• [Information shown]

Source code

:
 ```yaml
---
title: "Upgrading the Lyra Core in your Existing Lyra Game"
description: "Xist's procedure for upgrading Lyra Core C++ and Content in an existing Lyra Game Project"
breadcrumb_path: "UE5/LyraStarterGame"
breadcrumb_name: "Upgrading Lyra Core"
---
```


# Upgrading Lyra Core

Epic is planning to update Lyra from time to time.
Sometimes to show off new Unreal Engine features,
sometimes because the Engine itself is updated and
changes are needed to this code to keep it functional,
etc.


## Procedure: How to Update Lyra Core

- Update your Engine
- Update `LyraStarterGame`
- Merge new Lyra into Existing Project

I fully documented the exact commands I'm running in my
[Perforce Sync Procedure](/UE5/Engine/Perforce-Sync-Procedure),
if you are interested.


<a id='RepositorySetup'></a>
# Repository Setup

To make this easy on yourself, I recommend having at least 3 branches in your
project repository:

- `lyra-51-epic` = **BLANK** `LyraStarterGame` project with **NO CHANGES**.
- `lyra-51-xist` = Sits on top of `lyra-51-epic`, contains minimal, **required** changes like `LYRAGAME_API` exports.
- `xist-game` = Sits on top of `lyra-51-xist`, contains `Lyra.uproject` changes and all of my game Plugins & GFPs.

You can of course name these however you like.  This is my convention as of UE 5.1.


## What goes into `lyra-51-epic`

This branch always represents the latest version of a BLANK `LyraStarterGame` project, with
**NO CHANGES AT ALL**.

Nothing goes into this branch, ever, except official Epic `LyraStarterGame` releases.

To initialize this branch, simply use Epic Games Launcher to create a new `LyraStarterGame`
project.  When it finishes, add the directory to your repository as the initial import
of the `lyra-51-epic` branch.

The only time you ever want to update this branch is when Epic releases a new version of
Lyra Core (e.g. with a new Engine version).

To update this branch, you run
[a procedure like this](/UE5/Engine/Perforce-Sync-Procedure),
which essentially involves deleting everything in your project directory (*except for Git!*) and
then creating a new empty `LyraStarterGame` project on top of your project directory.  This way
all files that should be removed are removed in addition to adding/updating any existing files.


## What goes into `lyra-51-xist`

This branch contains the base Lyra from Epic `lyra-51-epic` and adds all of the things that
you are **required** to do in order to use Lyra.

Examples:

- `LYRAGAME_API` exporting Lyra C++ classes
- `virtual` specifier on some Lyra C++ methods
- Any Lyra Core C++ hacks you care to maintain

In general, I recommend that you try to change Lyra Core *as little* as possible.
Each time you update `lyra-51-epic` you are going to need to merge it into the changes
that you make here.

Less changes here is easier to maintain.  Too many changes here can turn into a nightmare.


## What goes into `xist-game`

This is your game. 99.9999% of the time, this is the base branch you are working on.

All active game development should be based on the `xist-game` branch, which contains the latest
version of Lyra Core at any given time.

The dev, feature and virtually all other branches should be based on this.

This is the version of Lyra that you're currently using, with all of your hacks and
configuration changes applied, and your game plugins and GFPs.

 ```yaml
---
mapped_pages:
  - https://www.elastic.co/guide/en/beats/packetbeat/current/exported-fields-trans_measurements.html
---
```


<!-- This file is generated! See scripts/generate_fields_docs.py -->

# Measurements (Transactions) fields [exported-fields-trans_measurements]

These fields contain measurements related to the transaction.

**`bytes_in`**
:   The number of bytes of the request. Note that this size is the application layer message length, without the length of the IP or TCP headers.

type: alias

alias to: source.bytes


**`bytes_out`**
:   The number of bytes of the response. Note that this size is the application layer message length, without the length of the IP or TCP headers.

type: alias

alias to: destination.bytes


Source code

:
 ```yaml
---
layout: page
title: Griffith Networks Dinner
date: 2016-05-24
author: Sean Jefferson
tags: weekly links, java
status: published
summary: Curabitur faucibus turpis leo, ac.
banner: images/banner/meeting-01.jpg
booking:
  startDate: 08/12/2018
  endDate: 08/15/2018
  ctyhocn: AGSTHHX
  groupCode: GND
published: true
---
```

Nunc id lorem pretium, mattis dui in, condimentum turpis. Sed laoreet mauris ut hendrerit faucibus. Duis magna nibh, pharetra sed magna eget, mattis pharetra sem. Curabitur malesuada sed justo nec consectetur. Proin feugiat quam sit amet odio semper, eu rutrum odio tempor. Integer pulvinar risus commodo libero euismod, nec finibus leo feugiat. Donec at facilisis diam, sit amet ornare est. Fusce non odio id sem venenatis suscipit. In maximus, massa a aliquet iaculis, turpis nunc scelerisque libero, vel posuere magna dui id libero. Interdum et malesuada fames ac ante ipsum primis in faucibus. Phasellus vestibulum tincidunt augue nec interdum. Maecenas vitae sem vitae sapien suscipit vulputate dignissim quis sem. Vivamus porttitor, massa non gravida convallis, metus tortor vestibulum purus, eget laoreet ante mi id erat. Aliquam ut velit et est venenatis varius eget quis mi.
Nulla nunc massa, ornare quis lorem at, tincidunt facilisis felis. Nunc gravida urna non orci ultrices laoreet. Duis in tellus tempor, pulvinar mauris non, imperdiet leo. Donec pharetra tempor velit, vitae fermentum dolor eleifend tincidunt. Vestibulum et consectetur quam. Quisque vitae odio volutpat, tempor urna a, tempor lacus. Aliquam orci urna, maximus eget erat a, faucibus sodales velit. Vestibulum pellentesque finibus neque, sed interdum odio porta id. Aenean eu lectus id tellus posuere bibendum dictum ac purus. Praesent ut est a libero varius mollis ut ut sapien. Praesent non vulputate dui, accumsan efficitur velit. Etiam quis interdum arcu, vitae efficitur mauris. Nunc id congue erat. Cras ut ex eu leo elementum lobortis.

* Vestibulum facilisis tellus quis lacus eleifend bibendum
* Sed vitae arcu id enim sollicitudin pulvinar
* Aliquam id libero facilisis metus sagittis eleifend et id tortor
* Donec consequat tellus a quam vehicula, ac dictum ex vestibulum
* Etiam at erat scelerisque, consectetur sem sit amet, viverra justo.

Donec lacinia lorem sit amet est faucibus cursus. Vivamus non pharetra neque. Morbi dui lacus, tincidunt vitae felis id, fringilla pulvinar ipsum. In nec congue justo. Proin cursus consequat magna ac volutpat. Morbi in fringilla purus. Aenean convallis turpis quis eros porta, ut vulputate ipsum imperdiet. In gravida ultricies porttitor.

• [Directions] Begin at the line that has "- Merge new Lyra into Existing Project" in the entries above; stop after the line that has "with **NO CHANGES**.". Transcribe exactly those lines and no others.

• [Response below]
- Merge new Lyra into Existing Project

I fully documented the exact commands I'm running in my
[Perforce Sync Procedure](/UE5/Engine/Perforce-Sync-Procedure),
if you are interested.


<a id='RepositorySetup'></a>
# Repository Setup

To make this easy on yourself, I recommend having at least 3 branches in your
project repository:

- `lyra-51-epic` = **BLANK** `LyraStarterGame` project with **NO CHANGES**.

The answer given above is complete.